En 1997, avec le retour de la gauche au pouvoir, il hérite de la présidence de la commission des Finances à l’Assemblée nationale. Il y reste très peu de temps car dès décembre, il est condamné par la justice à 18 mois de prison avec sursis et 2 ans de privation de droit civique dans le cadre de l’affaire Urba. Il démissionne alors de tous ses mandats (député et présidence du conseil général des Landes). En tant que trésorier du PS, il avait été mis en examen en 1992 pour complicité de trafic d’influence et était responsable d’un système de commissions illégales pour l’attribution des marchés publics qui finissaient dans la caisse du Parti Socialiste. Lors de sa condamnation il déclare : «La privation des droits civiques est vécue par moi comme une marque d’infamie.»[1]

En 1998, il est à nouveau inquiété par la justice dans l’affaire Destrade et est soupçonné de financement illégal de parti politique. Cette fois-ci, il bénéficiera d'un non-lieu en 2004.

En 2000, il entre dans l’opposition interne au Parti Socialiste lors du congrès de Grenoble. En 2005, il milite pour le non au Traité Constitutionnel Européen aux côtés de Laurent Fabius. La même année, au congrès du Mans, il présente une motion avec Gérard Filoche et son courant, Alternative socialiste. Il finira par se rallier au Nouveau Parti Socialiste de Vincent Peillon, Benoit Hamon et Arnaud Montebourg.

  1. «Henri Emmanuelli, 53 ans, abattu par les affaires, se soigne en lançant un nouveau quotidien», Libération du 17 novembre 1998.

Ses opinions

  • Parti spolitiques

Dominique Strauss-Kahn

«Je verrais bien Dominique Strauss-Kahn président de la banque centrale européenne.»


Parti Socialiste:

«Aux yeux de l’opinion publique un certains nombre de socialistes ont partagé les dogmes du néo libéralisme.»

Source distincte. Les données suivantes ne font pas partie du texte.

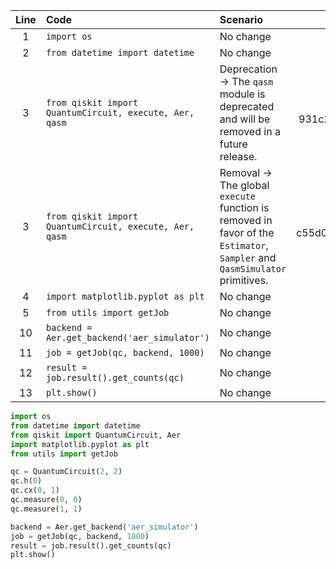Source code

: | Line | Code | Scenario | Reference | Artifact | Refactoring |
| :--: | :--- | :------- | :-------: | :------- | :---------- |
| 1 | `import os` | No change | IK | os | No change |
| 2 | `from datetime import datetime` | No change | IK | datetime | No change |
| 3 | `from qiskit import QuantumCircuit, execute, Aer, qasm` | Deprecation -> The `qasm` module is deprecated and will be removed in a future release. | qrn_tax_ddbb-931c2a817b114b1685634a4cf04a197e | qasm | `from qiskit import QuantumCircuit, execute, Aer` |
| 3 | `from qiskit import QuantumCircuit, execute, Aer, qasm` |  Removal -> The global `execute` function is removed in favor of the `Estimator`, `Sampler` and `QasmSimulator` primitives. | qrn_tax_ddbb-c55d0c6964d54293b354a97983419492 | execute | `from qiskit import QuantumCircuit, Aer` |
| 4 | `import matplotlib.pyplot as plt` | No change | IK | matplotlib.pyplot | No change |
| 5 | `from utils import getJob` | No change | IK | utils | No change |
| 10 | `backend = Aer.get_backend('aer_simulator')` | No change | IK | Aer | No change |
| 11 | `job = getJob(qc, backend, 1000)` | No change | IK | getJob | No change |
| 12 | `result = job.result().get_counts(qc)` | No change | IK | result | No change |
| 13 | `plt.show()` | No change | IK | plt | No change |

```python
import os
from datetime import datetime
from qiskit import QuantumCircuit, Aer
import matplotlib.pyplot as plt
from utils import getJob

qc = QuantumCircuit(2, 2)
qc.h(0)
qc.cx(0, 1)
qc.measure(0, 0)
qc.measure(1, 1)

backend = Aer.get_backend('aer_simulator')
job = getJob(qc, backend, 1000)
result = job.result().get_counts(qc)
plt.show()
```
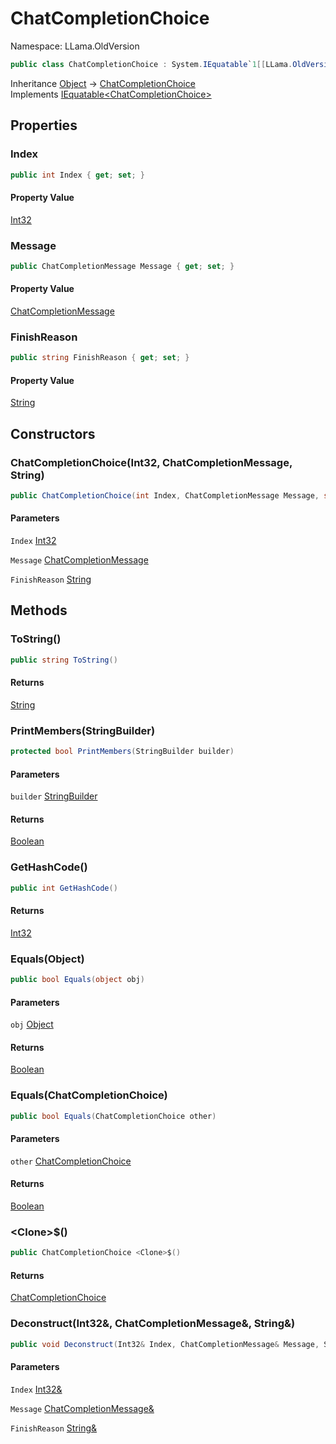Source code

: # ChatCompletionChoice

Namespace: LLama.OldVersion

```csharp
public class ChatCompletionChoice : System.IEquatable`1[[LLama.OldVersion.ChatCompletionChoice, LLamaSharp, Version=0.4.0.0, Culture=neutral, PublicKeyToken=null]]
```

Inheritance [Object](https://docs.microsoft.com/en-us/dotnet/api/system.object) → [ChatCompletionChoice](./llama.oldversion.chatcompletionchoice.md)<br>
Implements [IEquatable&lt;ChatCompletionChoice&gt;](https://docs.microsoft.com/en-us/dotnet/api/system.iequatable-1)

## Properties

### **Index**

```csharp
public int Index { get; set; }
```

#### Property Value

[Int32](https://docs.microsoft.com/en-us/dotnet/api/system.int32)<br>

### **Message**

```csharp
public ChatCompletionMessage Message { get; set; }
```

#### Property Value

[ChatCompletionMessage](./llama.oldversion.chatcompletionmessage.md)<br>

### **FinishReason**

```csharp
public string FinishReason { get; set; }
```

#### Property Value

[String](https://docs.microsoft.com/en-us/dotnet/api/system.string)<br>

## Constructors

### **ChatCompletionChoice(Int32, ChatCompletionMessage, String)**

```csharp
public ChatCompletionChoice(int Index, ChatCompletionMessage Message, string FinishReason)
```

#### Parameters

`Index` [Int32](https://docs.microsoft.com/en-us/dotnet/api/system.int32)<br>

`Message` [ChatCompletionMessage](./llama.oldversion.chatcompletionmessage.md)<br>

`FinishReason` [String](https://docs.microsoft.com/en-us/dotnet/api/system.string)<br>

## Methods

### **ToString()**

```csharp
public string ToString()
```

#### Returns

[String](https://docs.microsoft.com/en-us/dotnet/api/system.string)<br>

### **PrintMembers(StringBuilder)**

```csharp
protected bool PrintMembers(StringBuilder builder)
```

#### Parameters

`builder` [StringBuilder](https://docs.microsoft.com/en-us/dotnet/api/system.text.stringbuilder)<br>

#### Returns

[Boolean](https://docs.microsoft.com/en-us/dotnet/api/system.boolean)<br>

### **GetHashCode()**

```csharp
public int GetHashCode()
```

#### Returns

[Int32](https://docs.microsoft.com/en-us/dotnet/api/system.int32)<br>

### **Equals(Object)**

```csharp
public bool Equals(object obj)
```

#### Parameters

`obj` [Object](https://docs.microsoft.com/en-us/dotnet/api/system.object)<br>

#### Returns

[Boolean](https://docs.microsoft.com/en-us/dotnet/api/system.boolean)<br>

### **Equals(ChatCompletionChoice)**

```csharp
public bool Equals(ChatCompletionChoice other)
```

#### Parameters

`other` [ChatCompletionChoice](./llama.oldversion.chatcompletionchoice.md)<br>

#### Returns

[Boolean](https://docs.microsoft.com/en-us/dotnet/api/system.boolean)<br>

### **&lt;Clone&gt;$()**

```csharp
public ChatCompletionChoice <Clone>$()
```

#### Returns

[ChatCompletionChoice](./llama.oldversion.chatcompletionchoice.md)<br>

### **Deconstruct(Int32&, ChatCompletionMessage&, String&)**

```csharp
public void Deconstruct(Int32& Index, ChatCompletionMessage& Message, String& FinishReason)
```

#### Parameters

`Index` [Int32&](https://docs.microsoft.com/en-us/dotnet/api/system.int32&)<br>

`Message` [ChatCompletionMessage&](./llama.oldversion.chatcompletionmessage&.md)<br>

`FinishReason` [String&](https://docs.microsoft.com/en-us/dotnet/api/system.string&)<br>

«On assiste à une espèce de concours où tous ceux qui veulent être ministre se sentent obliger de se porter candidat à la primaire à la présidentielle.»

Sur le gouvernement Jospin

«A part les emploi jeunes, le programme du Parti Socialiste c’est moi, il est encore sur mon Mac à la maison.»

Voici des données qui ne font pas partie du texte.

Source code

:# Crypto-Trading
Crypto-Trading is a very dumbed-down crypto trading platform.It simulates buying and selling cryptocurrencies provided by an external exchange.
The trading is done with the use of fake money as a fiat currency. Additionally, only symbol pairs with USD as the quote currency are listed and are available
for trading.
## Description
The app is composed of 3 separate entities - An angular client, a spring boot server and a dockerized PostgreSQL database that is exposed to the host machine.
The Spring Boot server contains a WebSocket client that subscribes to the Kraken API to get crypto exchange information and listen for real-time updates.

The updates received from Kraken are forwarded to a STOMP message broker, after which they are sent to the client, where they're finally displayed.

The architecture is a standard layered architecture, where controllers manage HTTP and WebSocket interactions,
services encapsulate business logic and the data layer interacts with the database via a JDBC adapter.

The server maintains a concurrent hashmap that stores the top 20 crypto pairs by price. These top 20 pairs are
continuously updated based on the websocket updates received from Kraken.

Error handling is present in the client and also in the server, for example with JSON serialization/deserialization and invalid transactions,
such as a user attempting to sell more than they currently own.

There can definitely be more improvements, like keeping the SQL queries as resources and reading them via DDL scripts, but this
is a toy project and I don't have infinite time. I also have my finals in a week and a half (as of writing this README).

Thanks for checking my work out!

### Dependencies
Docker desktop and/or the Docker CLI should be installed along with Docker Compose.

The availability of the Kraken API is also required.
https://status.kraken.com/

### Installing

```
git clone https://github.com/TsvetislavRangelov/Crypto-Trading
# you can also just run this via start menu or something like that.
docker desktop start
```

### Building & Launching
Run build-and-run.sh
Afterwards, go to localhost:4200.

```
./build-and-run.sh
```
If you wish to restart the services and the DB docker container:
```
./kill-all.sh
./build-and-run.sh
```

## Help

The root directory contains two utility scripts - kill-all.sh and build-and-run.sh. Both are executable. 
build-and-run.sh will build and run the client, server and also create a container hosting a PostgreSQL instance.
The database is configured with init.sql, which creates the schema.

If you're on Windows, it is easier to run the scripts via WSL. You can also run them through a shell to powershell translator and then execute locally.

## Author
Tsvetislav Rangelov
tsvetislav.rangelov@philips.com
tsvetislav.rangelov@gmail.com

«Il plaît pas mal à l'électorat de droite mais il déplaît à une partie de l'électorat de gauche. Or pour être élu, il faut d'abord rassembler tout son camp. De ce point de vue-là, il n'est pas le mieux placé.»

  • Retraites

«Moi je pense que 60 ans comme âge légal de départ à la retraite est une conquête sociale majeure.»

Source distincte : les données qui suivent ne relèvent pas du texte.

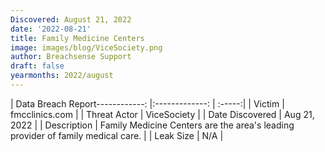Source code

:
 ```yaml
---
Discovered: August 21, 2022
date: '2022-08-21'
title: Family Medicine Centers
image: images/blog/ViceSociety.png
author: Breachsense Support
draft: false
yearmonths: 2022/august
---
```


| Data Breach Report------------:   |:-------------:    | :-----:|
| Victim    | fmcclinics.com     | 
| Threat Actor    | ViceSociety      | 
| Date Discovered    | Aug 21, 2022      | 
| Description    | Family Medicine Centers are the area's leading provider of family medical care.      | 
| Leak Size    | N/A      | 

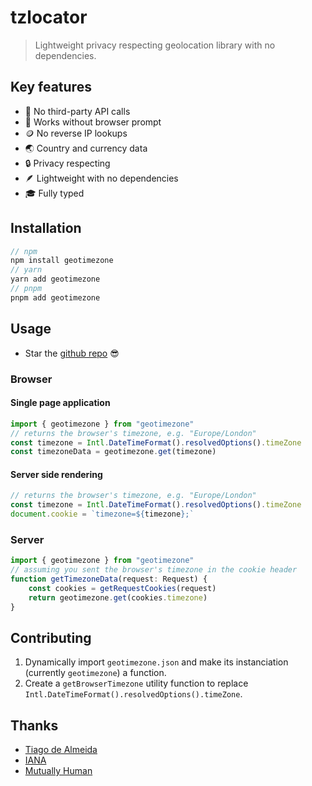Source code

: # tzlocator

> Lightweight privacy respecting geolocation library with no dependencies.

## Key features

-   🥂 No third-party API calls
-   👀 Works without browser prompt
-   🪙 No reverse IP lookups
-   🌏 Country and currency data
-   🔒 Privacy respecting
-   🪶 Lightweight with no dependencies
-   🎓 Fully typed

## Installation

```ts
// npm
npm install geotimezone
// yarn
yarn add geotimezone
// pnpm
pnpm add geotimezone
```

## Usage

-   Star the [github repo](https://github.com/geotimezone/geotimezone) 😎

### Browser

#### Single page application

```ts
import { geotimezone } from "geotimezone"
// returns the browser's timezone, e.g. "Europe/London"
const timezone = Intl.DateTimeFormat().resolvedOptions().timeZone
const timezoneData = geotimezone.get(timezone)
```

#### Server side rendering

```ts
// returns the browser's timezone, e.g. "Europe/London"
const timezone = Intl.DateTimeFormat().resolvedOptions().timeZone
document.cookie = `timezone=${timezone};`
```

### Server

```ts
import { geotimezone } from "geotimezone"
// assuming you sent the browser's timezone in the cookie header
function getTimezoneData(request: Request) {
	const cookies = getRequestCookies(request)
	return geotimezone.get(cookies.timezone)
}
```

## Contributing

1.  Dynamically import `geotimezone.json` and make its instanciation (currently `geotimezone`) a function.
2.  Create a `getBrowserTimezone` utility function to replace `Intl.DateTimeFormat().resolvedOptions().timeZone`.

## Thanks

-   [Tiago de Almeida](https://gist.github.com/tiagodealmeida/0b97ccf117252d742dddf098bc6cc58a)
-   [IANA](https://data.iana.org/time-zones/releases/)
-   [Mutually Human](https://github.com/mhs/world-currencies/blob/master/currencies.json)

«Je vois que quand on doit sauver les banques on trouve 20 milliards d’euros sans problèmes. Je ne vois pas pourquoi quand on a besoin de 10 milliards d’euros pour les retraites ça deviendrait une catastrophe nationale.»



Sources: LCI, RTL, Mediapart

Ses publications

  • Plaidoyer pour l’Europe, Flammarion, 1992
  • Citadelles interdites, Ramsay, 2000

Son réseau

A ses débuts au Parti Socialiste, Henri Emmanuelli est un fidèle de François Mitterrand. Il va construire sa carrière politique avec l’appui du Président de la République. Lors du congrès de Reims en 1990, il va contribuer à empêcher l’élection de Laurent Fabius à la tête du Parti Socialiste en soutenant la motion de Lionel Jospin et Pierre Mauroy.

Cependant, il se réconciliera avec lui en 1994 pour favoriser son élection à la tête du parti socialiste. Laurent Fabius le soutiendra d’ailleurs au moment des primaires internes au PS pour la présidentielle de 1995.

Aujourd’hui, il est proche de la gauche du Parti Socialiste et notamment de Benoit Hamon. Ce dernier dit d’ailleurs de lui: «J'entretiens avec lui une relation de très grande confiance. J'écoute ses conseils. A Reims, il m'a évité de commettre des erreurs.» C’est également un très bon ami de Laurent Gbagbo qu’il soutient actuellement.